Blue Jays player at mall when shots fired

June 3, 2012 - 11:45 AM
Toronto Eaton Centre Shots

Police set up a perimeter outside the Eaton Centre shopping mall in Toronto, Saturday, June 2, 2012. Panic broke out at the Eaton Centre Saturday after shots were fired at the downtown mall packed with weekend shoppers. (AP Photo/The Canadian Press, Victor Biro)

TORONTO (AP) — Toronto Blue Jays third baseman Brett Lawrie said Sunday that he narrowly missed being in the area where a gunman fired shots in a crowded food court in one of Canada's busiest malls, killing a man and injuring seven others.

Police said the shooting on Saturday at Eaton Centre in downtown Toronto targeted one individual and there were a number of innocent bystanders. Police said one person remains in critical condition after being shot. Six people were shot in all. Two people were trampled and pushed in a frenzied mass exodus.

Police Staff Sgt. Michael Perreault said they were reviewing security video Sunday as they hunt for the shooter. Toronto Police Chief Bill Blair said they have a description of the suspect. The hail of bullets killed a 25-year-old man. Police removed his body early Sunday morning.

Lawrie was one of the first to break the news on Twitter on Saturday evening. He had gone to the mall with a friend shortly after the Blue Jays lost to the Boston Red Sox in a Saturday afternoon game.

"Pretty sure someone just let off a round bullets in eaton center mall ... Wow just sprinted out of the mall ... through traffic," Lawrie tweeted. "People sprinting up the stairs right from where we just were ... Wow wow wow."

He later tweeted that he was "Rattled right now."

On Sunday, Lawrie said he felt lucky because he left the food court 10 seconds before the shooting.

"It was instant panic," Lawrie said before Sunday's game. "It was as if you stepped on an ant hill and then everyone just flooded out of the place. ... I just got out of there as fast as possible. I was the first person out of there."
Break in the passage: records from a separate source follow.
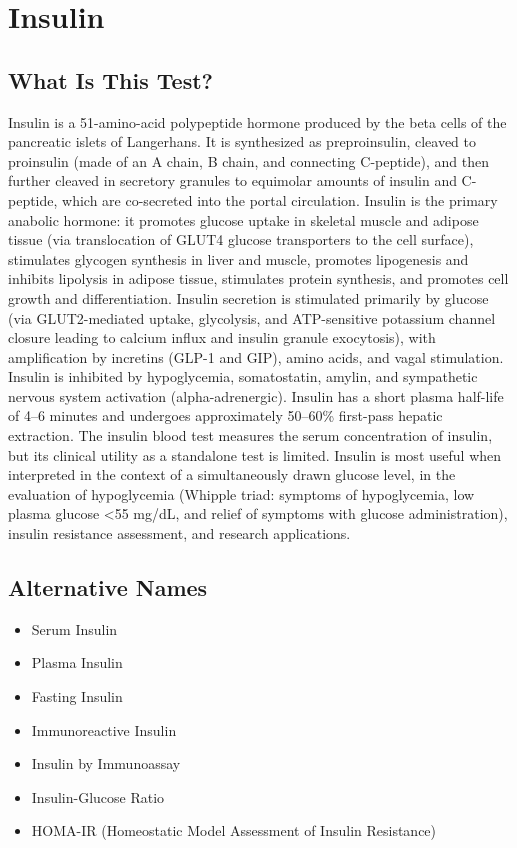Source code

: \chapter{Insulin}

\section*{What Is This Test?}
Insulin is a 51-amino-acid polypeptide hormone produced by the beta cells of the pancreatic islets of Langerhans. It is synthesized as preproinsulin, cleaved to proinsulin (made of an A chain, B chain, and connecting C-peptide), and then further cleaved in secretory granules to equimolar amounts of insulin and C-peptide, which are co-secreted into the portal circulation. Insulin is the primary anabolic hormone: it promotes glucose uptake in skeletal muscle and adipose tissue (via translocation of GLUT4 glucose transporters to the cell surface), stimulates glycogen synthesis in liver and muscle, promotes lipogenesis and inhibits lipolysis in adipose tissue, stimulates protein synthesis, and promotes cell growth and differentiation. Insulin secretion is stimulated primarily by glucose (via GLUT2-mediated uptake, glycolysis, and ATP-sensitive potassium channel closure leading to calcium influx and insulin granule exocytosis), with amplification by incretins (GLP-1 and GIP), amino acids, and vagal stimulation. Insulin is inhibited by hypoglycemia, somatostatin, amylin, and sympathetic nervous system activation (alpha-adrenergic). Insulin has a short plasma half-life of 4--6 minutes and undergoes approximately 50--60\% first-pass hepatic extraction. The insulin blood test measures the serum concentration of insulin, but its clinical utility as a standalone test is limited. Insulin is most useful when interpreted in the context of a simultaneously drawn glucose level, in the evaluation of hypoglycemia (Whipple triad: symptoms of hypoglycemia, low plasma glucose <55 mg/dL, and relief of symptoms with glucose administration), insulin resistance assessment, and research applications.

\section*{Alternative Names}
\begin{itemize}
  \item Serum Insulin
  \item Plasma Insulin
  \item Fasting Insulin
  \item Immunoreactive Insulin
  \item Insulin by Immunoassay
  \item Insulin-Glucose Ratio
  \item HOMA-IR (Homeostatic Model Assessment of Insulin Resistance)
\end{itemize}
Lawrie, a Canadian, said he never thought something like that could happen at the Eaton Centre, a Toronto landmark that is popular with tourists.

Toronto prides itself on being one of the safest cities in North America. Many Canadians have long taken comfort in the peacefulness of their communities and are nervous about anything that might indicate they are moving closer to their American counterparts.

Perreault said at least one of the injured has been released since the shooting, while the condition of a 13-year-old boy, originally listed as critical, has improved. A 20-year-old man was listed in critical condition.

Perreault also said a pregnant woman who went into labor after being trampled in the rush to get out of the mall has not yet given birth.

Marcus Neves-Polonio, 19, was working in the food court when he saw a man pull out a gun and start firing. At least two people were on the ground, he said. Erica Solmes, who manages the McDonald's in the mall's food court, said she heard about 15 shots ring out before a stampede of people made a dash for the exits.

"Any place for discharging a firearm in Toronto is dangerous. In the food court of the Eaton Centre on a Saturday evening, it's not only dangerous, it's outrageous," the police chief Blair said. "I believe every Torontonian is shocked and appalled by this crime."

In 2005, a 15-year-old girl was killed during the Christmas holidays just north of the mall in a shooting that shocked the city during a year of record gun deaths in Toronto. In that case, Toronto teen Jane Creba was shopping with family on busy Yonge Street when she was caught in the crossfire of a shootout between rival gangs.

"Today harkens back to that terrible moment," Blair said. "I am very sadly reminded of that. That was one of the most tragic and shocking events that ever took place in Toronto."

Officials said the mall and its parking garages will remain closed Sunday while police continue the investigation.